EXERCISE BRIEF
In the entries that follow, count each line containing "await" and state the total, nothing more.

═══ DATA FOR PROCESSING ═══

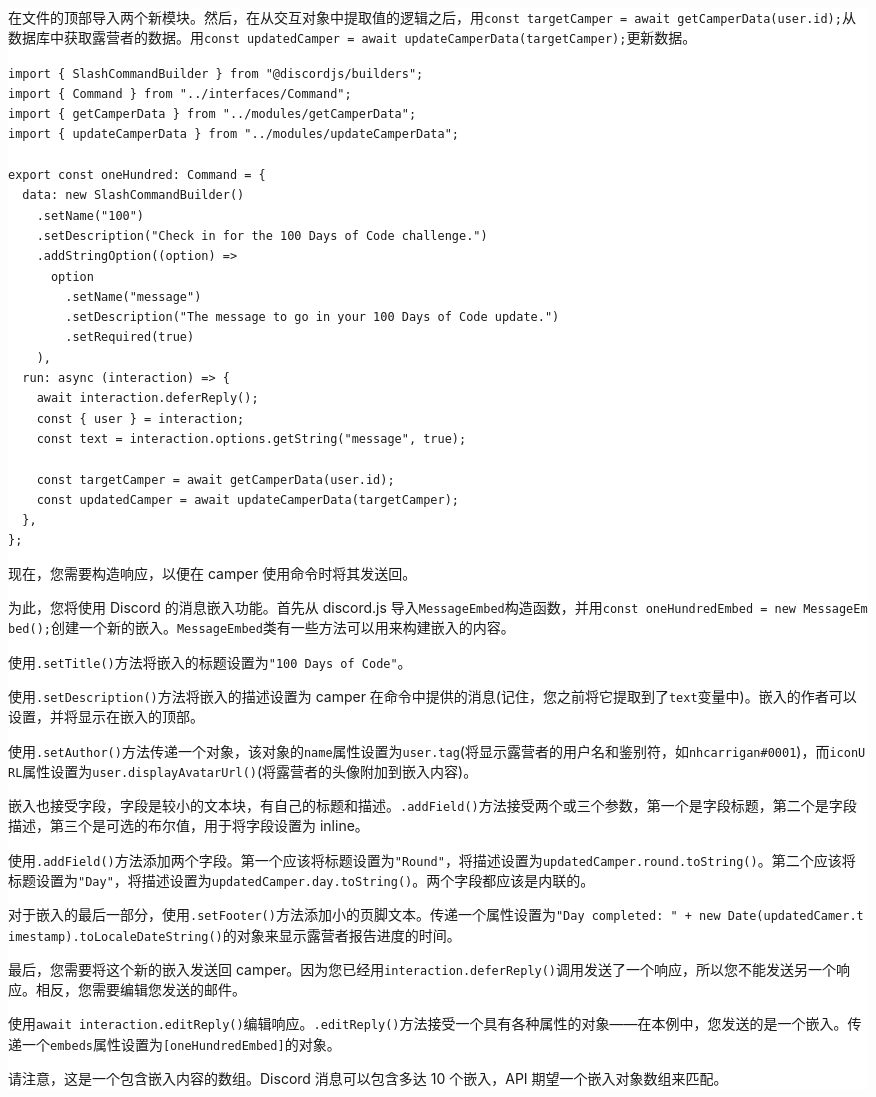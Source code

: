 在文件的顶部导入两个新模块。然后，在从交互对象中提取值的逻辑之后，用`const targetCamper = await getCamperData(user.id);`从数据库中获取露营者的数据。用`const updatedCamper = await updateCamperData(targetCamper);`更新数据。

```
import { SlashCommandBuilder } from "@discordjs/builders";
import { Command } from "../interfaces/Command";
import { getCamperData } from "../modules/getCamperData";
import { updateCamperData } from "../modules/updateCamperData";

export const oneHundred: Command = {
  data: new SlashCommandBuilder()
    .setName("100")
    .setDescription("Check in for the 100 Days of Code challenge.")
    .addStringOption((option) =>
      option
        .setName("message")
        .setDescription("The message to go in your 100 Days of Code update.")
        .setRequired(true)
    ),
  run: async (interaction) => {
    await interaction.deferReply();
    const { user } = interaction;
    const text = interaction.options.getString("message", true);

    const targetCamper = await getCamperData(user.id);
    const updatedCamper = await updateCamperData(targetCamper);
  },
}; 
```

现在，您需要构造响应，以便在 camper 使用命令时将其发送回。

为此，您将使用 Discord 的消息嵌入功能。首先从 discord.js 导入`MessageEmbed`构造函数，并用`const oneHundredEmbed = new MessageEmbed();`创建一个新的嵌入。`MessageEmbed`类有一些方法可以用来构建嵌入的内容。

使用`.setTitle()`方法将嵌入的标题设置为`"100 Days of Code"`。

使用`.setDescription()`方法将嵌入的描述设置为 camper 在命令中提供的消息(记住，您之前将它提取到了`text`变量中)。嵌入的作者可以设置，并将显示在嵌入的顶部。

使用`.setAuthor()`方法传递一个对象，该对象的`name`属性设置为`user.tag`(将显示露营者的用户名和鉴别符，如`nhcarrigan#0001`)，而`iconURL`属性设置为`user.displayAvatarUrl()`(将露营者的头像附加到嵌入内容)。

嵌入也接受字段，字段是较小的文本块，有自己的标题和描述。`.addField()`方法接受两个或三个参数，第一个是字段标题，第二个是字段描述，第三个是可选的布尔值，用于将字段设置为 inline。

使用`.addField()`方法添加两个字段。第一个应该将标题设置为`"Round"`，将描述设置为`updatedCamper.round.toString()`。第二个应该将标题设置为`"Day"`，将描述设置为`updatedCamper.day.toString()`。两个字段都应该是内联的。

对于嵌入的最后一部分，使用`.setFooter()`方法添加小的页脚文本。传递一个属性设置为`"Day completed: " + new Date(updatedCamer.timestamp).toLocaleDateString()`的对象来显示露营者报告进度的时间。

最后，您需要将这个新的嵌入发送回 camper。因为您已经用`interaction.deferReply()`调用发送了一个响应，所以您不能发送另一个响应。相反，您需要编辑您发送的邮件。

使用`await interaction.editReply()`编辑响应。`.editReply()`方法接受一个具有各种属性的对象——在本例中，您发送的是一个嵌入。传递一个`embeds`属性设置为`[oneHundredEmbed]`的对象。

请注意，这是一个包含嵌入内容的数组。Discord 消息可以包含多达 10 个嵌入，API 期望一个嵌入对象数组来匹配。
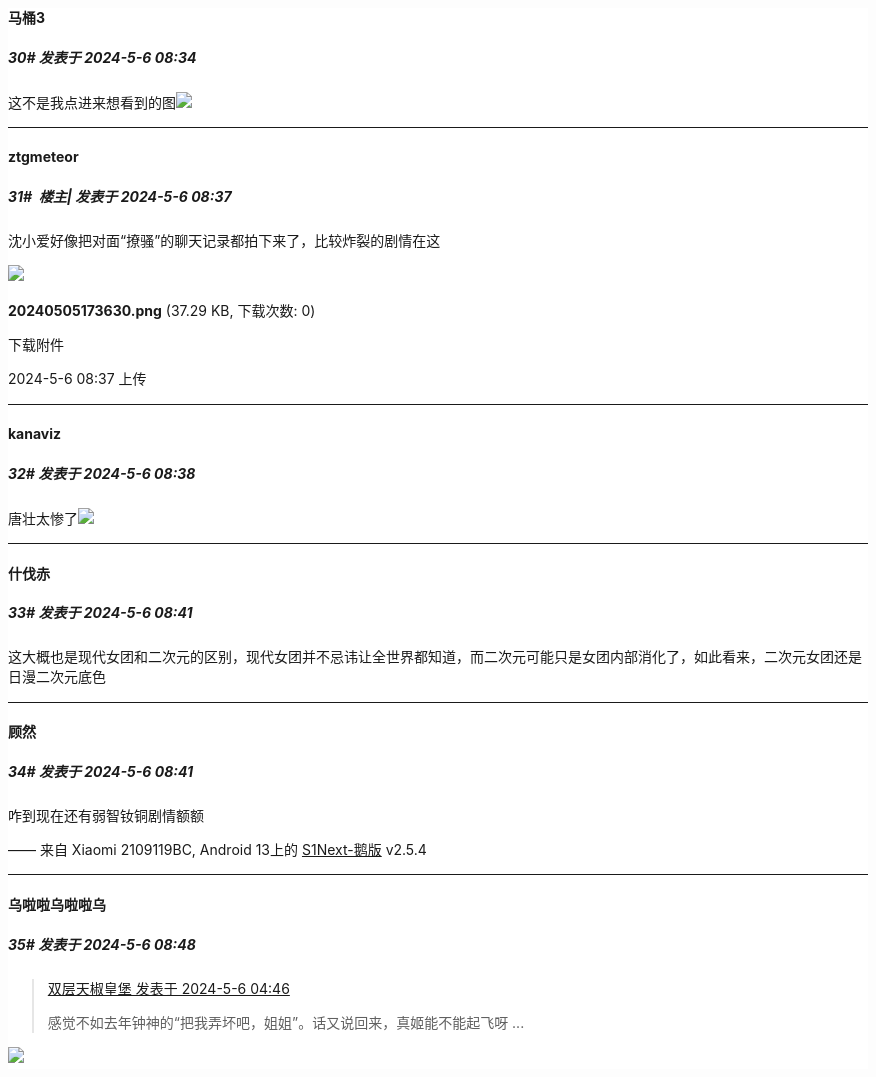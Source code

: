 ####  马桶3  
##### 30#       发表于 2024-5-6 08:34

这不是我点进来想看到的图<img src="https://static.saraba1st.com/image/smiley/face2017/163.png" referrerpolicy="no-referrer">

*****

####  ztgmeteor  
##### 31#         楼主| 发表于 2024-5-6 08:37

沈小爱好像把对面“撩骚”的聊天记录都拍下来了，比较炸裂的剧情在这

<img src="https://img.saraba1st.com/forum/202405/06/083727ahps2o22yfo0sda0.png" referrerpolicy="no-referrer">

<strong>20240505173630.png</strong> (37.29 KB, 下载次数: 0)

下载附件

2024-5-6 08:37 上传

*****

####  kanaviz  
##### 32#       发表于 2024-5-6 08:38

唐壮太惨了<img src="https://static.saraba1st.com/image/smiley/face2017/053.png" referrerpolicy="no-referrer">

*****

####  什伐赤  
##### 33#       发表于 2024-5-6 08:41

这大概也是现代女团和二次元的区别，现代女团并不忌讳让全世界都知道，而二次元可能只是女团内部消化了，如此看来，二次元女团还是日漫二次元底色

*****

####  顾然  
##### 34#       发表于 2024-5-6 08:41

咋到现在还有弱智钕铜剧情额额

—— 来自 Xiaomi 2109119BC, Android 13上的 [S1Next-鹅版](https://github.com/ykrank/S1-Next/releases) v2.5.4

*****

####  乌啦啦乌啦啦乌  
##### 35#       发表于 2024-5-6 08:48

<blockquote><a href="httphttps://bbs.saraba1st.com/2b/forum.php?mod=redirect&amp;goto=findpost&amp;pid=64822604&amp;ptid=2182634" target="_blank">双层天椒皇堡 发表于 2024-5-6 04:46</a>

感觉不如去年钟神的“把我弄坏吧，姐姐”。话又说回来，真姬能不能起飞呀 ...</blockquote>
<img src="https://static.saraba1st.com/image/smiley/face2017/053.png" referrerpolicy="no-referrer">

═══

WRITTEN SOLUTION
5